▸ EXERCISE:
Pictures aside, write out every record exactly as it appears.

= = = = =

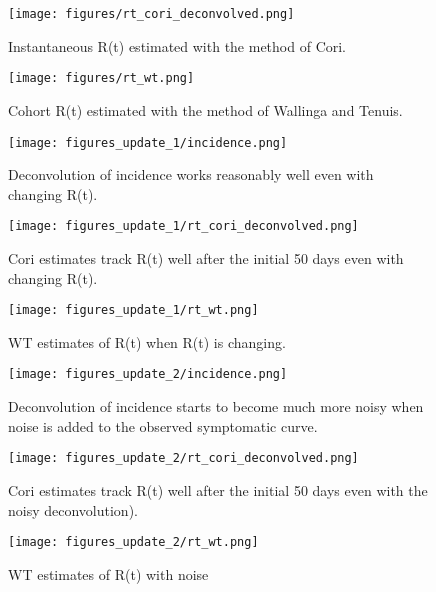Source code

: \documentclass{article}
\begin{document}
\begin{figure}[h!]
    \centering
    \texttt{[image: figures/rt\_cori\_deconvolved.png]}
    \caption{Instantaneous R(t) estimated with the method of Cori.}
    \label{fig:my_label}
\end{figure}

\begin{figure}[h!]
    \centering
    \texttt{[image: figures/rt\_wt.png]}
    \caption{Cohort R(t) estimated with the method of Wallinga and Tenuis.}
    \label{fig:my_label}
\end{figure}

\begin{figure}[h!]
    \centering
    \texttt{[image: figures\_update\_1/incidence.png]}
    \caption{Deconvolution of incidence works reasonably well even with changing R(t).}
    \label{fig:my_label}
\end{figure}

\begin{figure}[h!]
    \centering
    \texttt{[image: figures\_update\_1/rt\_cori\_deconvolved.png]}
    \caption{Cori estimates track R(t) well after the initial 50 days even with changing R(t).}
    \label{fig:my_label}
\end{figure}

\begin{figure}[h!]
    \centering
    \texttt{[image: figures\_update\_1/rt\_wt.png]}
    \caption{WT estimates of R(t) when R(t) is changing.}
    \label{fig:my_label}
\end{figure}

\begin{figure}[h!]
    \centering
    \texttt{[image: figures\_update\_2/incidence.png]}
    \caption{Deconvolution of incidence starts to become much more noisy when noise is added to the observed symptomatic curve.}
    \label{fig:my_label}
\end{figure}

\begin{figure}[h!]
    \centering
    \texttt{[image: figures\_update\_2/rt\_cori\_deconvolved.png]}
    \caption{Cori estimates track R(t) well after the initial 50 days even with the noisy deconvolution).}
    \label{fig:my_label}
\end{figure}

\begin{figure}[h!]
    \centering
    \texttt{[image: figures\_update\_2/rt\_wt.png]}
    \caption{WT estimates of R(t) with noise}
    \label{fig:my_label}
\end{figure}
\end{document}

= = = = =

▸ EXERCISE OUTPUT:
Source code

: \documentclass{article}
\begin{document}
\begin{figure}[h!]
    \centering
    \texttt{[image: figures/rt\_cori\_deconvolved.png]}
    \caption{Instantaneous R(t) estimated with the method of Cori.}
    \label{fig:my_label}
\end{figure}

\begin{figure}[h!]
    \centering
    \texttt{[image: figures/rt\_wt.png]}
    \caption{Cohort R(t) estimated with the method of Wallinga and Tenuis.}
    \label{fig:my_label}
\end{figure}

\begin{figure}[h!]
    \centering
    \texttt{[image: figures\_update\_1/incidence.png]}
    \caption{Deconvolution of incidence works reasonably well even with changing R(t).}
    \label{fig:my_label}
\end{figure}

\begin{figure}[h!]
    \centering
    \texttt{[image: figures\_update\_1/rt\_cori\_deconvolved.png]}
    \caption{Cori estimates track R(t) well after the initial 50 days even with changing R(t).}
    \label{fig:my_label}
\end{figure}

\begin{figure}[h!]
    \centering
    \texttt{[image: figures\_update\_1/rt\_wt.png]}
    \caption{WT estimates of R(t) when R(t) is changing.}
    \label{fig:my_label}
\end{figure}

\begin{figure}[h!]
    \centering
    \texttt{[image: figures\_update\_2/incidence.png]}
    \caption{Deconvolution of incidence starts to become much more noisy when noise is added to the observed symptomatic curve.}
    \label{fig:my_label}
\end{figure}

\begin{figure}[h!]
    \centering
    \texttt{[image: figures\_update\_2/rt\_cori\_deconvolved.png]}
    \caption{Cori estimates track R(t) well after the initial 50 days even with the noisy deconvolution).}
    \label{fig:my_label}
\end{figure}

\begin{figure}[h!]
    \centering
    \texttt{[image: figures\_update\_2/rt\_wt.png]}
    \caption{WT estimates of R(t) with noise}
    \label{fig:my_label}
\end{figure}
\end{document}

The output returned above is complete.